Problem requirements
The expected output is exactly the lines below, starting at the line with "The object of" and ending at the line with "Intuitively, $T^+$ represents", both included; no other line belongs in it.
---------- Material provided ----------
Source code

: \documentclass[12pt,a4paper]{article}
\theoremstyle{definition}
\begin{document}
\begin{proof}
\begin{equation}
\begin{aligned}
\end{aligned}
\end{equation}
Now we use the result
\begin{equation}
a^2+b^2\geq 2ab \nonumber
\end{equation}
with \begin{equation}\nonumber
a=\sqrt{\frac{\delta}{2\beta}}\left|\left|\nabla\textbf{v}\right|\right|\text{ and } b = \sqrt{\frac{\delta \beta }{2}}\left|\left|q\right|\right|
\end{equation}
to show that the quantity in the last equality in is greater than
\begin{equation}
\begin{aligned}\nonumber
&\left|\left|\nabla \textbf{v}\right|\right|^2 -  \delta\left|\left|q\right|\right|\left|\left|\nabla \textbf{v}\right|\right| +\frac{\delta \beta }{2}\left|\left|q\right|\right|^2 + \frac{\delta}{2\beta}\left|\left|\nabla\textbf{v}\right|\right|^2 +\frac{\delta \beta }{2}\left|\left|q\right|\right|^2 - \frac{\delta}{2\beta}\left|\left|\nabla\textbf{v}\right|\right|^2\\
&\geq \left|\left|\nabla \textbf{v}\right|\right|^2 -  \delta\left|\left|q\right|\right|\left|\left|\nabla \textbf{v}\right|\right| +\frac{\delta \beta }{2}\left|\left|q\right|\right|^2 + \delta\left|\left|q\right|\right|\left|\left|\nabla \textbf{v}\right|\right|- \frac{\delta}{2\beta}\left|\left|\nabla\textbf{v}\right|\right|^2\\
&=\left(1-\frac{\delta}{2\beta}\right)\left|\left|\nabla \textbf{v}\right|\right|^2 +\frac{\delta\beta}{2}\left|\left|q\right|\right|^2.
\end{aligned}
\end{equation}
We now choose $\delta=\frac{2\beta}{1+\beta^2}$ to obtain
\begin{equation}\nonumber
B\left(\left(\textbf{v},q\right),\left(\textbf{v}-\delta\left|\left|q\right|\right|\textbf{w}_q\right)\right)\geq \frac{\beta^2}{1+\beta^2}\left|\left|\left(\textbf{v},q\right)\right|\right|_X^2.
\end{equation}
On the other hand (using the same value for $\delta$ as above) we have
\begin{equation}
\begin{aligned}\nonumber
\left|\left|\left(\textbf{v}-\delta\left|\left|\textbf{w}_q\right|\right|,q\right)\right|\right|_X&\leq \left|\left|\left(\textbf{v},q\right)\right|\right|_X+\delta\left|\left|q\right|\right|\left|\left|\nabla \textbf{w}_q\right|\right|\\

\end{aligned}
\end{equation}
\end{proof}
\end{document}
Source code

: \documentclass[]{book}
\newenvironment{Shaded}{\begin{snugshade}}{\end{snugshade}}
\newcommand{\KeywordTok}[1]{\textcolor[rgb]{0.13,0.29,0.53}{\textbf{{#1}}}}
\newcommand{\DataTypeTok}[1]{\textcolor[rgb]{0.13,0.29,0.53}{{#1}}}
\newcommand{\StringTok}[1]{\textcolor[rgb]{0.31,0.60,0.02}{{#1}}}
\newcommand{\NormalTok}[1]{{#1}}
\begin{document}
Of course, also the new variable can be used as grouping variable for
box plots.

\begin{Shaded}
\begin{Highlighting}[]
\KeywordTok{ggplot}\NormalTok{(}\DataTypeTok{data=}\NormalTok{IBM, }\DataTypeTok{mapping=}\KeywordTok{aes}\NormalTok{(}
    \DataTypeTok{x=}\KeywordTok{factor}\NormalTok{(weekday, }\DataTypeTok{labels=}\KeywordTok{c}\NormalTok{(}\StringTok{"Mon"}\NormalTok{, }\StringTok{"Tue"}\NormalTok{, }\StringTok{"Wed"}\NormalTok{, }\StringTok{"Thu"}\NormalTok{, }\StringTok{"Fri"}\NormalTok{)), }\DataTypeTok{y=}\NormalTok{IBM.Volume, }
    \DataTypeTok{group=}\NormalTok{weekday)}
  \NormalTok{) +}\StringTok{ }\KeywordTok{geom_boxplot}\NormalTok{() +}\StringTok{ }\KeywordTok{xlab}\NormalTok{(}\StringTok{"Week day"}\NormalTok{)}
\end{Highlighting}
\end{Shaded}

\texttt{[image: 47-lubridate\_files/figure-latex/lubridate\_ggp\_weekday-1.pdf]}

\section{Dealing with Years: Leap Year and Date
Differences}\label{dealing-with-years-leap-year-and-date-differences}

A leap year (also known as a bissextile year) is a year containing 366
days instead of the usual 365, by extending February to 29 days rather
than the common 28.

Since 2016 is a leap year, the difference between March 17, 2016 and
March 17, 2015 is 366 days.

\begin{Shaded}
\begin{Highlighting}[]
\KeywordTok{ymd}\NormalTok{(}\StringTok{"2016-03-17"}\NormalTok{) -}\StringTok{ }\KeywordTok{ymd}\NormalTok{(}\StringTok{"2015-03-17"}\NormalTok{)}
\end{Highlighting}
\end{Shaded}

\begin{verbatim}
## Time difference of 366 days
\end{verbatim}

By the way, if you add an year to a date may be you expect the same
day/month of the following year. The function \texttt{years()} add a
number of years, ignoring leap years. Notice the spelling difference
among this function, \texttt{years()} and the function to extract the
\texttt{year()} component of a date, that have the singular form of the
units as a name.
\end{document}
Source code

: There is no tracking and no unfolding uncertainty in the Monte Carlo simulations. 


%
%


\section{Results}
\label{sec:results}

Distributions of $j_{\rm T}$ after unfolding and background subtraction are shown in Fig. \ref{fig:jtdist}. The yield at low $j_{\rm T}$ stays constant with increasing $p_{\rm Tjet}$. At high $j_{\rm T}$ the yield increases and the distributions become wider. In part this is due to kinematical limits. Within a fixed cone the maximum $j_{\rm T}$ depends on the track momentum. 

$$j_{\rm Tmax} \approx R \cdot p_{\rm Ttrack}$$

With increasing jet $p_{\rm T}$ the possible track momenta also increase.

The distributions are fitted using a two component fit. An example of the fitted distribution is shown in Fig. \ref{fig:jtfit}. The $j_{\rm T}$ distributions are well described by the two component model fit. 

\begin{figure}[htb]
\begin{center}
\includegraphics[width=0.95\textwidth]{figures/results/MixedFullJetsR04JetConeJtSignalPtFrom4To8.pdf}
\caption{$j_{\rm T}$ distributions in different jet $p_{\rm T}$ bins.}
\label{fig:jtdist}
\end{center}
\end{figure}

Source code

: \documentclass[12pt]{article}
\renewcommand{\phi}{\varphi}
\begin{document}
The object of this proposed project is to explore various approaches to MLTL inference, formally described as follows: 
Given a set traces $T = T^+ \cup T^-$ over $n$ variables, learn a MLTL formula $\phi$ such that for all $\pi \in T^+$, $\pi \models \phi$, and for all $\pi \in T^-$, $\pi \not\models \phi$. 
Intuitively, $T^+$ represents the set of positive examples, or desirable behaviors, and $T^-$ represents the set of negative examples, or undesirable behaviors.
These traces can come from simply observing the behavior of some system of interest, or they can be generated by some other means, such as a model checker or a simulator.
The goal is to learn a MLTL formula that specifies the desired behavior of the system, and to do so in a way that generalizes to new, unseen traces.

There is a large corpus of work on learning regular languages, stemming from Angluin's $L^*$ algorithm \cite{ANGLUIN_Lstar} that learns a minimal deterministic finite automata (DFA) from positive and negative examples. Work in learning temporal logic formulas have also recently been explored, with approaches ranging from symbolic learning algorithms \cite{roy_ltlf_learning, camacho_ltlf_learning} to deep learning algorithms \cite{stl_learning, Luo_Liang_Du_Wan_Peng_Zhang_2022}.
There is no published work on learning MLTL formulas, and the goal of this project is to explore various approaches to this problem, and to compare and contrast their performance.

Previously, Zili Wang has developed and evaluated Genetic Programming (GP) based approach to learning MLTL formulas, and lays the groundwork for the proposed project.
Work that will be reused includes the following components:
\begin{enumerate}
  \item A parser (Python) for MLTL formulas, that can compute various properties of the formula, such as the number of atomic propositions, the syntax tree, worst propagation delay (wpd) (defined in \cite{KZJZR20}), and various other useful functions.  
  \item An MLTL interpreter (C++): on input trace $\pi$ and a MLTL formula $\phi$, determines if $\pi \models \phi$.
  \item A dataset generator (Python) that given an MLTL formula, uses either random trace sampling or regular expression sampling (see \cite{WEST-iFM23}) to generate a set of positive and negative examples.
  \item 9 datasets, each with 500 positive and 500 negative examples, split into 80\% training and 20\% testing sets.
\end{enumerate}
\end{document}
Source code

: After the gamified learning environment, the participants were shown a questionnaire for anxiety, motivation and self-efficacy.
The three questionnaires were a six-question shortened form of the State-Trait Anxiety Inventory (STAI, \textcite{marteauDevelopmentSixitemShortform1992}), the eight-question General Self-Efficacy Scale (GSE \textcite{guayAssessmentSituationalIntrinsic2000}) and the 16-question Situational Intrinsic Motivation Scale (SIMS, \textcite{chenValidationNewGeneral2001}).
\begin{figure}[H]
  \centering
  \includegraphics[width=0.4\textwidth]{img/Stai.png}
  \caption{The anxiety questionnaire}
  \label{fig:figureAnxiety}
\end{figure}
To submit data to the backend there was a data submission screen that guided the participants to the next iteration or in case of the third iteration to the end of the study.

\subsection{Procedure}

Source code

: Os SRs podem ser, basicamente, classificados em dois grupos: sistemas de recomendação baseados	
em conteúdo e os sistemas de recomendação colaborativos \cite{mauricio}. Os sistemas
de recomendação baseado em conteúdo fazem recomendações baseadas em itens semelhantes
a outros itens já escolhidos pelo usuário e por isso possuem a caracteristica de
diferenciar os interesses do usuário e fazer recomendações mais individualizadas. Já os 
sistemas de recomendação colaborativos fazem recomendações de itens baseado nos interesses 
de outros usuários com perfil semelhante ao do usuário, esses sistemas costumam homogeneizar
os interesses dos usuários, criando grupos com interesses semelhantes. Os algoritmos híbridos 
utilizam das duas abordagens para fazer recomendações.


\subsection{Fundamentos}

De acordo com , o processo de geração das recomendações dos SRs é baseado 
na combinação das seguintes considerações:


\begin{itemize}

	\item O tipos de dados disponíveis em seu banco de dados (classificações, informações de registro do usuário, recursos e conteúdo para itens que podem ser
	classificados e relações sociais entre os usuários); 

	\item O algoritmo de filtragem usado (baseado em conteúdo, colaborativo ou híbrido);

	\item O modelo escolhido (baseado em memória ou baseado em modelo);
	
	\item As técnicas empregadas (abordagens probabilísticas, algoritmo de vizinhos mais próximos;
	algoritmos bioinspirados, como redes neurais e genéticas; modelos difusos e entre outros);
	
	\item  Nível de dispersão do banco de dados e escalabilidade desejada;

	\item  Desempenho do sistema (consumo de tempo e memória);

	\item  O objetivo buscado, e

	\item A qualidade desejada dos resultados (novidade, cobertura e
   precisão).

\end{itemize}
----------
Solution below
The object of this proposed project is to explore various approaches to MLTL inference, formally described as follows: 
Given a set traces $T = T^+ \cup T^-$ over $n$ variables, learn a MLTL formula $\phi$ such that for all $\pi \in T^+$, $\pi \models \phi$, and for all $\pi \in T^-$, $\pi \not\models \phi$. 
Intuitively, $T^+$ represents the set of positive examples, or desirable behaviors, and $T^-$ represents the set of negative examples, or undesirable behaviors.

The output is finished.